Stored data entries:
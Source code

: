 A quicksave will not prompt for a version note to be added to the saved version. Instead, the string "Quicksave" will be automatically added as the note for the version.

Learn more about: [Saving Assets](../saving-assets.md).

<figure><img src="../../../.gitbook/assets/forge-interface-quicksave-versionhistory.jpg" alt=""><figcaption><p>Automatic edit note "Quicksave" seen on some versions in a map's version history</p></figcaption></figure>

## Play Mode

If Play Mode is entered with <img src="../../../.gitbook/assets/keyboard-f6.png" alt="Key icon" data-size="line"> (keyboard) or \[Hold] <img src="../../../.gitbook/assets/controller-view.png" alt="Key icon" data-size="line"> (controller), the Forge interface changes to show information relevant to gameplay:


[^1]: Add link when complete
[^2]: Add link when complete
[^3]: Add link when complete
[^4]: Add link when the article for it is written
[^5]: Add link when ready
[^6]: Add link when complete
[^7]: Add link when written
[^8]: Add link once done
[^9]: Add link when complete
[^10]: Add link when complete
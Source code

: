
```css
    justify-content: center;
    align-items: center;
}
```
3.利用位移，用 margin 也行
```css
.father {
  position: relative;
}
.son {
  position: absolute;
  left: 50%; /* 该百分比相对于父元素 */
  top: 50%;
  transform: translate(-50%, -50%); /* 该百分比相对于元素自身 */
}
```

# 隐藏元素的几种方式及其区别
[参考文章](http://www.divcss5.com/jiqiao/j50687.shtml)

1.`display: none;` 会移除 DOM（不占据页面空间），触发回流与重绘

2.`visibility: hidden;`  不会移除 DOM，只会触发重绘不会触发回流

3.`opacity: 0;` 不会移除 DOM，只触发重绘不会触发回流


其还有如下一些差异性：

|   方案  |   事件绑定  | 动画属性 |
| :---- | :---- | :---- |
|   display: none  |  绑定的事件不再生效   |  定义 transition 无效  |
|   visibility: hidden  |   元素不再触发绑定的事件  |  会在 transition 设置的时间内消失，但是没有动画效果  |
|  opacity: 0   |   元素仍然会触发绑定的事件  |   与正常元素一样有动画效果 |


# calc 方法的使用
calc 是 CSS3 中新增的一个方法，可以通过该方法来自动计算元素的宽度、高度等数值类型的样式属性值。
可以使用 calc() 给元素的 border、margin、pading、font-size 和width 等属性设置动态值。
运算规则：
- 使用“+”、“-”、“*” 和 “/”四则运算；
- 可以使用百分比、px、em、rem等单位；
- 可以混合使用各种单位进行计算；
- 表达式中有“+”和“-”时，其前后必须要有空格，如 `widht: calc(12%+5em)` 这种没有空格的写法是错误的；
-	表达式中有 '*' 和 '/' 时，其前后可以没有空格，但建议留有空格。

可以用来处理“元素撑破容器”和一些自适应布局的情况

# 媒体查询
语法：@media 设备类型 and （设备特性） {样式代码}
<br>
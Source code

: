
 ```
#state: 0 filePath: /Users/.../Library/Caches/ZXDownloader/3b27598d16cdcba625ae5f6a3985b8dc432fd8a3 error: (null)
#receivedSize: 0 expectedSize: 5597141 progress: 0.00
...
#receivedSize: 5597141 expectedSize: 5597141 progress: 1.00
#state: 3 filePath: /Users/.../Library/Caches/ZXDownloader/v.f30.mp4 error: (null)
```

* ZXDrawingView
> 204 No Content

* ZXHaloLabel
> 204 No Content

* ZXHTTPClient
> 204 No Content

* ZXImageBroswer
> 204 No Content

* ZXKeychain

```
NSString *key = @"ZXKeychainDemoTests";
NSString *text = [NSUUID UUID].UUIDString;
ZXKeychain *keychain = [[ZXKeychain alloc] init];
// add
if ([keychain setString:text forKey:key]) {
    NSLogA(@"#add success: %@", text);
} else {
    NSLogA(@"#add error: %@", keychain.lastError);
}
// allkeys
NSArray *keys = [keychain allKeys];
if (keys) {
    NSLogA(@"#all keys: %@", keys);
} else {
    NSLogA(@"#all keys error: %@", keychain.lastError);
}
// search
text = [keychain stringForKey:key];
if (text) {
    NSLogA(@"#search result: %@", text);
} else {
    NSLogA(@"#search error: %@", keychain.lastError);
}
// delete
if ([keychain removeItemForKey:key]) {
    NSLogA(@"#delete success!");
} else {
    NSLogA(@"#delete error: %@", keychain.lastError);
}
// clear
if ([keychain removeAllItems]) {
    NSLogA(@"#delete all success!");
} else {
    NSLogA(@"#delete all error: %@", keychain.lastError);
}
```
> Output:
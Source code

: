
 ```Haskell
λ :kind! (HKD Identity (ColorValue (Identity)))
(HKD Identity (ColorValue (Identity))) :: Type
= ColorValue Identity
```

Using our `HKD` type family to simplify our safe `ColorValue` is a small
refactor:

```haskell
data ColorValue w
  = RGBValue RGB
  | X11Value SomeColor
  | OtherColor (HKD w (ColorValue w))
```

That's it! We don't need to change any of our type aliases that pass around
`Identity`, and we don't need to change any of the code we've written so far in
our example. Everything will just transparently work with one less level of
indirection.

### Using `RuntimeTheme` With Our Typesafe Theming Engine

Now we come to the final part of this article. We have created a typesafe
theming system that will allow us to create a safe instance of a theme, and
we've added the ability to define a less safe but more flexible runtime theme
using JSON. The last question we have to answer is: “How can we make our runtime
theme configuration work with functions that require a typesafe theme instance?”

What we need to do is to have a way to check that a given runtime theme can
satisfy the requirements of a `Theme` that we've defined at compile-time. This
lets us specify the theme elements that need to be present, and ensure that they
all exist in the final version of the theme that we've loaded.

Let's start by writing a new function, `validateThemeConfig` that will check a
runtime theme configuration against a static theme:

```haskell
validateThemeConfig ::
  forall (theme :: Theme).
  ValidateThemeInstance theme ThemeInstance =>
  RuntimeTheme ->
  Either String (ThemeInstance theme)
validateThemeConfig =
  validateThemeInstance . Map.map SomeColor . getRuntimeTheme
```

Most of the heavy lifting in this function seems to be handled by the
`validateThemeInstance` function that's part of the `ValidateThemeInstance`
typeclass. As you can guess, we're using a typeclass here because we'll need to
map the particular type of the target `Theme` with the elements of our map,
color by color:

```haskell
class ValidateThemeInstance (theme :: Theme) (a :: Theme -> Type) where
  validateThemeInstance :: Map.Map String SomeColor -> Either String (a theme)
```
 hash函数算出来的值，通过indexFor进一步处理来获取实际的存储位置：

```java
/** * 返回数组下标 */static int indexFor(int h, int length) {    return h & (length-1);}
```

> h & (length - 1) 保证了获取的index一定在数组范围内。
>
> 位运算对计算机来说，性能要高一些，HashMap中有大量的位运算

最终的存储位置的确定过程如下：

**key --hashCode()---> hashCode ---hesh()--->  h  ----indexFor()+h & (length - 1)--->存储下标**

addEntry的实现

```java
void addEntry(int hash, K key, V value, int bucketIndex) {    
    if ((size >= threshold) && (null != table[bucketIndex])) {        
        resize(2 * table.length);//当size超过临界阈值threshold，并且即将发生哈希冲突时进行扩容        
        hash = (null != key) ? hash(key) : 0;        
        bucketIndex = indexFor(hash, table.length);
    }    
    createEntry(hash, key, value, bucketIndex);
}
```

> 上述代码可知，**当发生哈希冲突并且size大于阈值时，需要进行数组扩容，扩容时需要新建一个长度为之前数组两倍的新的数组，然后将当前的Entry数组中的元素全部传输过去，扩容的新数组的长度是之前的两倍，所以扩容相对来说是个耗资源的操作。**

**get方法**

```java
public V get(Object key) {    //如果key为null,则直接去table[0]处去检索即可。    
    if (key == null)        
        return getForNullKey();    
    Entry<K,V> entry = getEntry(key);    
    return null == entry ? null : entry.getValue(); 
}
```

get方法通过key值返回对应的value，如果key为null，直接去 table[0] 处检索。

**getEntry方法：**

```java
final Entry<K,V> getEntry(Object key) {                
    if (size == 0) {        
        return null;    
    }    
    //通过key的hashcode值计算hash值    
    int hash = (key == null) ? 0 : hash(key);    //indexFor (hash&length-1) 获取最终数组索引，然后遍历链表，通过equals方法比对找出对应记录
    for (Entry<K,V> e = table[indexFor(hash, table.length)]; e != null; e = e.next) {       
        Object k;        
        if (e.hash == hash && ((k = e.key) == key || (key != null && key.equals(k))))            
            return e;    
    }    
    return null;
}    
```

§ **Exercise details**
Sift the data above for lines with "state", then copy each one.

§ **Solution for this problem**
#state: 0 filePath: /Users/.../Library/Caches/ZXDownloader/3b27598d16cdcba625ae5f6a3985b8dc432fd8a3 error: (null)
#state: 3 filePath: /Users/.../Library/Caches/ZXDownloader/v.f30.mp4 error: (null)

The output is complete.